1        Par leur recours fondé sur l’article 263 TFUE, les requérants, M. Lorenz Kiene, Classic Tankstellen GmbH & Co. KG, eFuel GmbH et eFuel Projektentwicklung GmbH, demandent l’annulation de l’article 1er, point 1, du règlement (UE) 2023/851 du Parlement européen et du Conseil, du 19 avril 2023, modifiant le règlement (UE) 2019/631 en ce qui concerne le renforcement des normes de performance en matière d’émissions de CO2 pour les voitures particulières neuves et les véhicules utilitaires légers neufs conformément à l’ambition accrue de l’Union en matière de climat (JO 2023, L 110, p. 5, ci-après le « règlement attaqué »).

 Antécédents du litige

2        Le règlement attaqué fait partie du paquet législatif « Ajustement à l’objectif 55 » (Fit for 55), qui vise à réviser et à actualiser la législation de l’Union européenne ainsi qu’à mettre en place de nouvelles initiatives pour veiller à ce que les politiques de l’Union soient conformes aux objectifs climatiques arrêtés par le Parlement européen et le Conseil de l’Union européenne.
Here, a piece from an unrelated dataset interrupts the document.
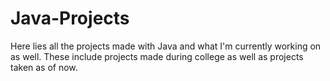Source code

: # Java-Projects
Here lies all the projects made with Java and what I'm currently working on as well. These include projects made during college as well as projects taken as of now.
Il ressort du considérant 6 du règlement attaqué que « [t]ous les secteurs de l’économie devraient contribuer à ces réductions d’émissions, notamment le secteur du transport routier. Le secteur des transports est le seul secteur dans lequel les émissions ont augmenté depuis 1990. Ce constat vaut également pour le transport routier exécuté par des véhicules utilitaires légers et des véhicules utilitaires lourds, qui représentent ensemble plus de 70 % des émissions totales du secteur des transports. Pour parvenir à la neutralité climatique, une réduction des émissions du secteur des transports de 90 % est nécessaire d’ici à 2050 ».

3        À cette fin, le législateur de l’Union a estimé nécessaire de renforcer les exigences énoncées dans le règlement (UE) 2019/631 du Parlement européen et du Conseil, du 17 avril 2019 établissant des normes de performance en matière d’émissions de CO2 pour les voitures particulières neuves et pour les véhicules utilitaires légers neufs, et abrogeant les règlements (CE) no 443/2009 et (UE) no 510/2011 (JO 2019, L 111, p. 13). Ce règlement fixe des objectifs d’émissions de dioxyde de carbone (CO2) à l’échelle de l’Union et répartit l’effort requis de réduction des émissions entre les constructeurs automobiles. Chaque constructeur doit ainsi s’assurer que les émissions de CO2 moyennes de sa flotte de véhicules nouvellement immatriculés dans une année donnée n’excèdent pas son objectif annuel d’émissions spécifiques.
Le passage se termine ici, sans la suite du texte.